Rendered images with source text
--------------------------------------------------

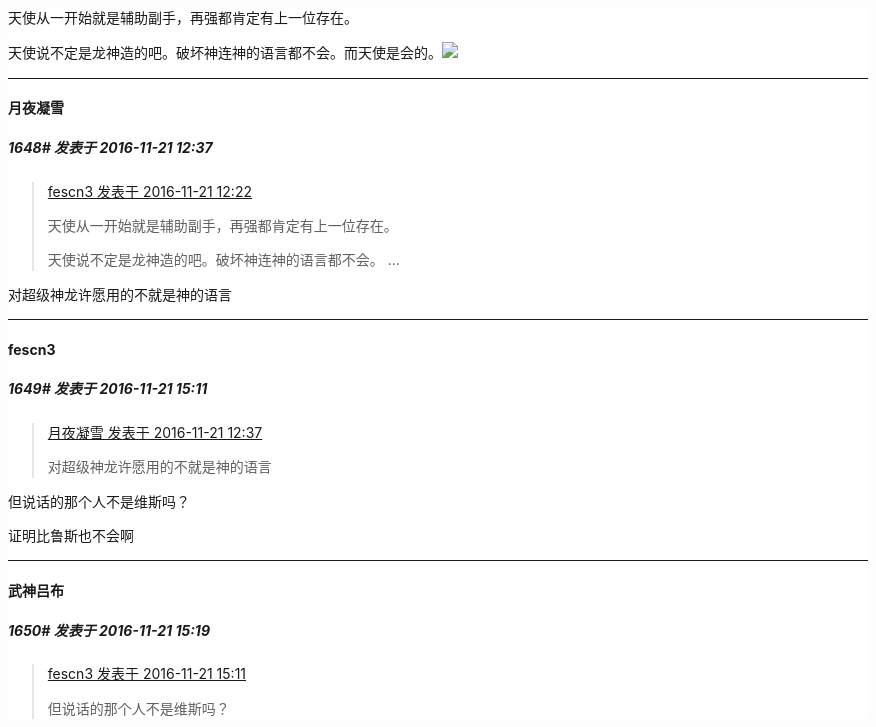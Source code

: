 


天使从一开始就是辅助副手，再强都肯定有上一位存在。

天使说不定是龙神造的吧。破坏神连神的语言都不会。而天使是会的。<img src="https://static.saraba1st.com/image/smiley/face/191.gif" referrerpolicy="no-referrer">







*****

####  月夜凝雪  
##### 1648#       发表于 2016-11-21 12:37



<blockquote><a href="httphttps://bbs.saraba1st.com/2b/forum.php?mod=redirect&amp;goto=findpost&amp;pid=34245108&amp;ptid=1115780" target="_blank">fescn3 发表于 2016-11-21 12:22</a>

天使从一开始就是辅助副手，再强都肯定有上一位存在。

天使说不定是龙神造的吧。破坏神连神的语言都不会。 ...</blockquote>
对超级神龙许愿用的不就是神的语言







*****

####  fescn3  
##### 1649#       发表于 2016-11-21 15:11



<blockquote><a href="httphttps://bbs.saraba1st.com/2b/forum.php?mod=redirect&amp;goto=findpost&amp;pid=34245288&amp;ptid=1115780" target="_blank">月夜凝雪 发表于 2016-11-21 12:37</a>

对超级神龙许愿用的不就是神的语言</blockquote>
但说话的那个人不是维斯吗？

证明比鲁斯也不会啊







*****

####  武神吕布  
##### 1650#       发表于 2016-11-21 15:19



<blockquote><a href="httphttps://bbs.saraba1st.com/2b/forum.php?mod=redirect&amp;goto=findpost&amp;pid=34246945&amp;ptid=1115780" target="_blank">fescn3 发表于 2016-11-21 15:11</a>

但说话的那个人不是维斯吗？
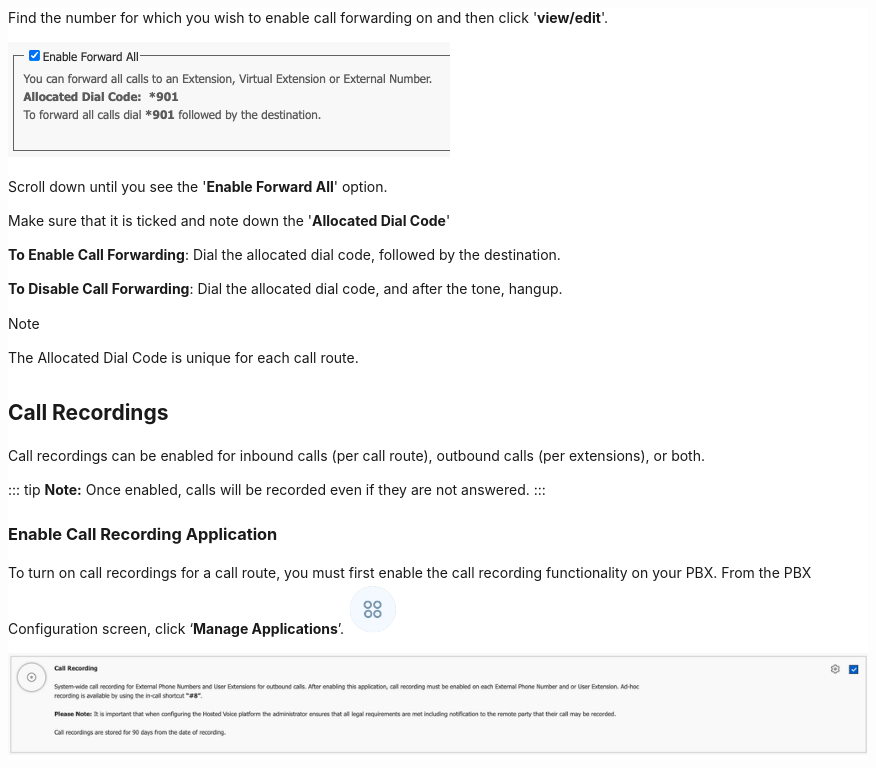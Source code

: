 
Find the number for which you wish to enable call forwarding on and then click '**view/edit**'.

<img src="../../images/call_routing_forward.png" alt="call routing forwarding options" title="call routing forwarding options"/>

 
Scroll down until you see the '**Enable Forward All**' option.

Make sure that it is ticked and note down the '**Allocated Dial Code**'

**To Enable Call Forwarding**: Dial the allocated dial code, followed by the destination.

**To Disable Call Forwarding**: Dial the allocated dial code, and after the tone, hangup.


<div class="custom-block tip"><p class="custom-block-title">Note</p> <p> The Allocated Dial Code is unique for each call route.</p></div>

## Call Recordings

Call recordings can be enabled for inbound calls (per call route), outbound calls (per extensions), or both.

::: tip
**Note:** Once enabled, calls will be recorded even if they are not answered.
:::

### Enable Call Recording Application

To turn on call recordings for a call route, you must first enable the call recording functionality on your PBX.
From the PBX Configuration screen, click ‘**Manage Applications**’. <img src="../../images/applications_icon.png" alt="applications icon" title="applications icon" height="50px"/>

<img src="../../images/ember_callrecording.png" alt="enable call recording" title="enable call recording"/>
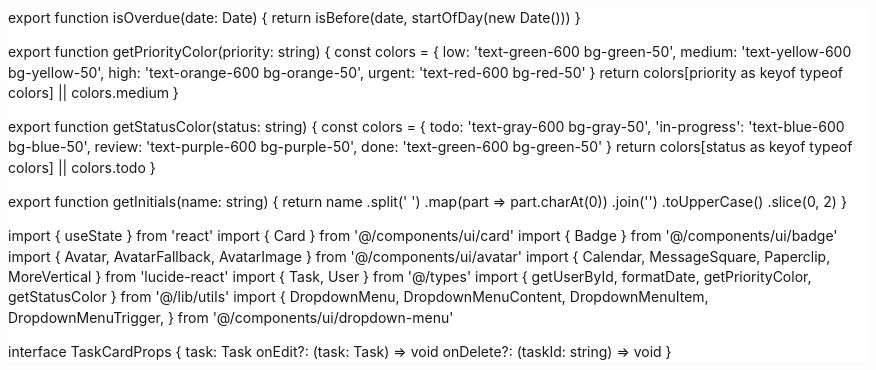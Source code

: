 export function isOverdue(date: Date) {
  return isBefore(date, startOfDay(new Date()))
}

export function getPriorityColor(priority: string) {
  const colors = {
    low: 'text-green-600 bg-green-50',
    medium: 'text-yellow-600 bg-yellow-50',
    high: 'text-orange-600 bg-orange-50',
    urgent: 'text-red-600 bg-red-50'
  }
  return colors[priority as keyof typeof colors] || colors.medium
}

export function getStatusColor(status: string) {
  const colors = {
    todo: 'text-gray-600 bg-gray-50',
    'in-progress': 'text-blue-600 bg-blue-50',
    review: 'text-purple-600 bg-purple-50',
    done: 'text-green-600 bg-green-50'
  }
  return colors[status as keyof typeof colors] || colors.todo
}

export function getInitials(name: string) {
  return name
    .split(' ')
    .map(part => part.charAt(0))
    .join('')
    .toUpperCase()
    .slice(0, 2)
}
</action>

<action type="file" filePath="src/components/common/TaskCard.tsx">
import { useState } from 'react'
import { Card } from '@/components/ui/card'
import { Badge } from '@/components/ui/badge'
import { Avatar, AvatarFallback, AvatarImage } from '@/components/ui/avatar'
import { Calendar, MessageSquare, Paperclip, MoreVertical } from 'lucide-react'
import { Task, User } from '@/types'
import { getUserById, formatDate, getPriorityColor, getStatusColor } from '@/lib/utils'
import {
  DropdownMenu,
  DropdownMenuContent,
  DropdownMenuItem,
  DropdownMenuTrigger,
} from '@/components/ui/dropdown-menu'

interface TaskCardProps {
  task: Task
  onEdit?: (task: Task) => void
  onDelete?: (taskId: string) => void
}
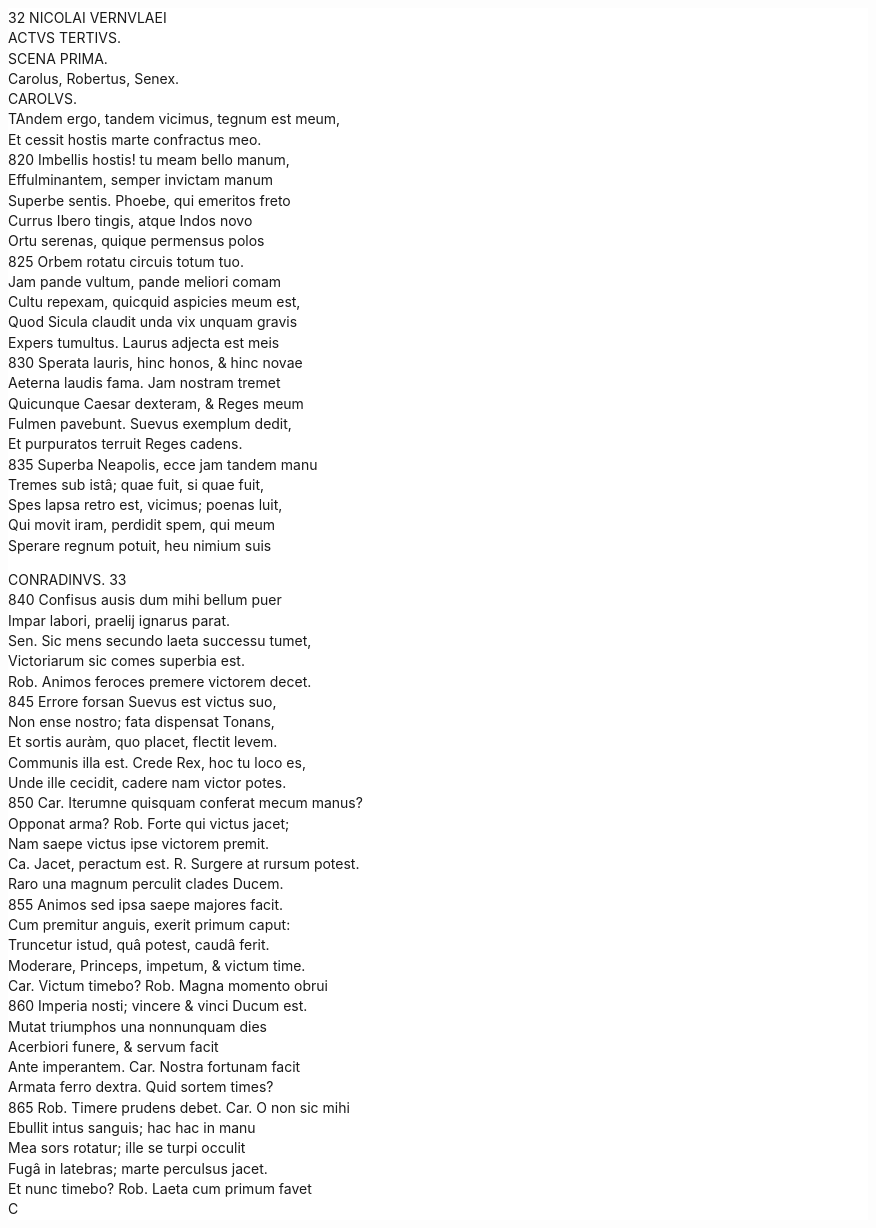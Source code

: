 32 NICOLAI VERNVLAEI\
ACTVS TERTIVS.\
SCENA PRIMA.\
Carolus, Robertus, Senex.\
CAROLVS.\
TAndem ergo, tandem vicimus, tegnum est meum,\
Et cessit hostis marte confractus meo.\
820 Imbellis hostis! tu meam bello manum,\
Effulminantem, semper invictam manum\
Superbe sentis. Phoebe, qui emeritos freto\
Currus Ibero tingis, atque Indos novo\
Ortu serenas, quique permensus polos\
825 Orbem rotatu circuis totum tuo.\
Jam pande vultum, pande meliori comam\
Cultu repexam, quicquid aspicies meum est,\
Quod Sicula claudit unda vix unquam gravis\
Expers tumultus. Laurus adjecta est meis\
830 Sperata lauris, hinc honos, & hinc novae\
Aeterna laudis fama. Jam nostram tremet\
Quicunque Caesar dexteram, & Reges meum\
Fulmen pavebunt. Suevus exemplum dedit,\
Et purpuratos terruit Reges cadens.\
835 Superba Neapolis, ecce jam tandem manu\
Tremes sub istâ; quae fuit, si quae fuit,\
Spes lapsa retro est, vicimus; poenas luit,\
Qui movit iram, perdidit spem, qui meum\
Sperare regnum potuit, heu nimium suis

CONRADINVS. 33\
840 Confisus ausis dum mihi bellum puer\
Impar labori, praelij ignarus parat.\
Sen. Sic mens secundo laeta successu tumet,\
Victoriarum sic comes superbia est.\
Rob. Animos feroces premere victorem decet.\
845 Errore forsan Suevus est victus suo,\
Non ense nostro; fata dispensat Tonans,\
Et sortis auràm, quo placet, flectit levem.\
Communis illa est. Crede Rex, hoc tu loco es,\
Unde ille cecidit, cadere nam victor potes.\
850 Car. Iterumne quisquam conferat mecum manus?\
Opponat arma? Rob. Forte qui victus jacet;\
Nam saepe victus ipse victorem premit.\
Ca. Jacet, peractum est. R. Surgere at rursum potest.\
Raro una magnum perculit clades Ducem.\
855 Animos sed ipsa saepe majores facit.\
Cum premitur anguis, exerit primum caput:\
Truncetur istud, quâ potest, caudâ ferit.\
Moderare, Princeps, impetum, & victum time.\
Car. Victum timebo? Rob. Magna momento obrui\
860 Imperia nosti; vincere & vinci Ducum est.\
Mutat triumphos una nonnunquam dies\
Acerbiori funere, & servum facit\
Ante imperantem. Car. Nostra fortunam facit\
Armata ferro dextra. Quid sortem times?\
865 Rob. Timere prudens debet. Car. O non sic mihi\
Ebullit intus sanguis; hac hac in manu\
Mea sors rotatur; ille se turpi occulit\
Fugâ in latebras; marte perculsus jacet.\
Et nunc timebo? Rob. Laeta cum primum favet\
C
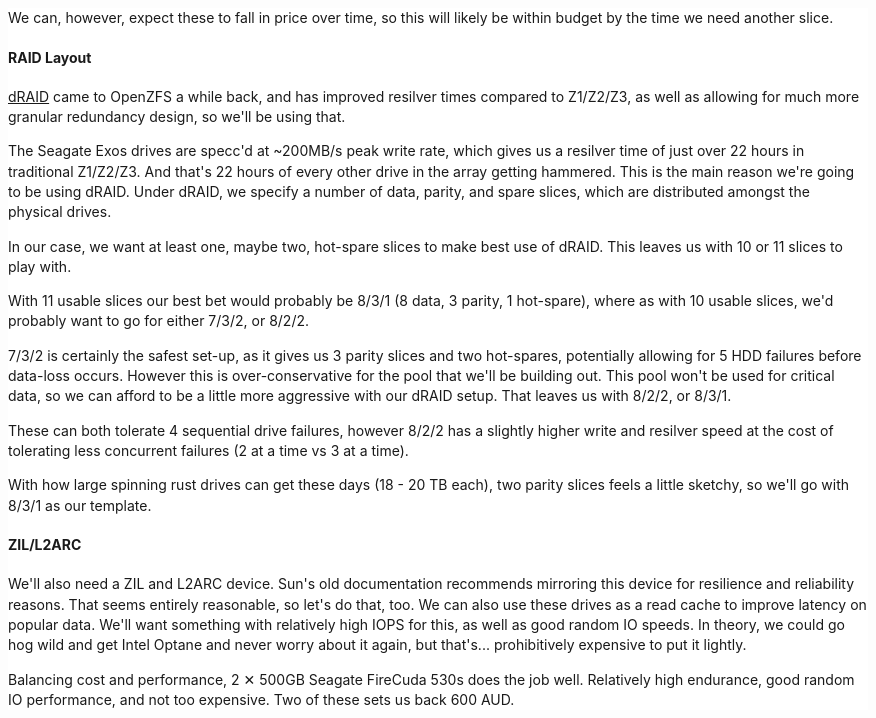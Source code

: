 We can, however, expect these to fall in price over time,
so this will likely be within budget by the time we need another slice.


#### RAID Layout
[dRAID](https://openzfs.github.io/openzfs-docs/Basic%20Concepts/dRAID%20Howto.html) came to OpenZFS a while back,
and has improved resilver times compared to Z1/Z2/Z3, as well as allowing for much more granular redundancy design,
so we'll be using that.

The Seagate Exos drives are specc'd at ~200MB/s peak write rate, which gives us a resilver time of just over 22 hours in
traditional Z1/Z2/Z3. And that's 22 hours of every other drive in the array getting hammered. This is the main reason
we're going to be using dRAID. Under dRAID, we specify a number of data, parity, and spare slices, which are distributed
amongst the physical drives.

In our case, we want at least one, maybe two, hot-spare slices to make best use of dRAID.
This leaves us with 10 or 11 slices to play with.

With 11 usable slices our best bet would probably be 8/3/1 (8 data, 3 parity, 1 hot-spare), where as with 10 usable slices,
we'd probably want to go for either 7/3/2, or 8/2/2.

7/3/2 is certainly the safest set-up, as it gives us 3 parity slices and two hot-spares, potentially allowing for
5 HDD failures before data-loss occurs. However this is over-conservative for the pool that we'll be building out.
This pool won't be used for critical data, so we can afford to be a little more aggressive
with our dRAID setup.
That leaves us with 8/2/2, or 8/3/1.

These can both tolerate 4 sequential drive failures, however 8/2/2 has a slightly higher write and resilver speed
at the cost of tolerating less concurrent failures (2 at a time vs 3 at  a time).

With how large spinning rust drives can get these days (18 - 20 TB each), two parity slices feels a little sketchy, so
we'll go with 8/3/1 as our template.

#### ZIL/L2ARC
We'll also need a ZIL and L2ARC device. Sun's old documentation recommends mirroring this device for resilience and
reliability reasons. That seems entirely reasonable, so let's do that, too.
We can also use these drives as a read cache to improve latency on popular data.
We'll want something with relatively high IOPS for this, as well as good random IO speeds.
In theory, we could go hog wild and get Intel Optane and never worry about it again, but that's...
prohibitively expensive to put it lightly.

Balancing cost and performance, 2 ✕ 500GB Seagate FireCuda 530s does the job well. Relatively high endurance,
good random IO performance, and not too expensive. Two of these sets us back 600 AUD.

--------------------------------------------------

Requirement - Pull each line containing the word "href" out of the data above.

Reply to the exercise -
<blockquote><a href="httphttps://bbs.saraba1st.com/2b/forum.php?mod=redirect&amp;goto=findpost&amp;pid=34245108&amp;ptid=1115780" target="_blank">fescn3 发表于 2016-11-21 12:22</a>
<blockquote><a href="httphttps://bbs.saraba1st.com/2b/forum.php?mod=redirect&amp;goto=findpost&amp;pid=34245288&amp;ptid=1115780" target="_blank">月夜凝雪 发表于 2016-11-21 12:37</a>
<blockquote><a href="httphttps://bbs.saraba1st.com/2b/forum.php?mod=redirect&amp;goto=findpost&amp;pid=34246945&amp;ptid=1115780" target="_blank">fescn3 发表于 2016-11-21 15:11</a>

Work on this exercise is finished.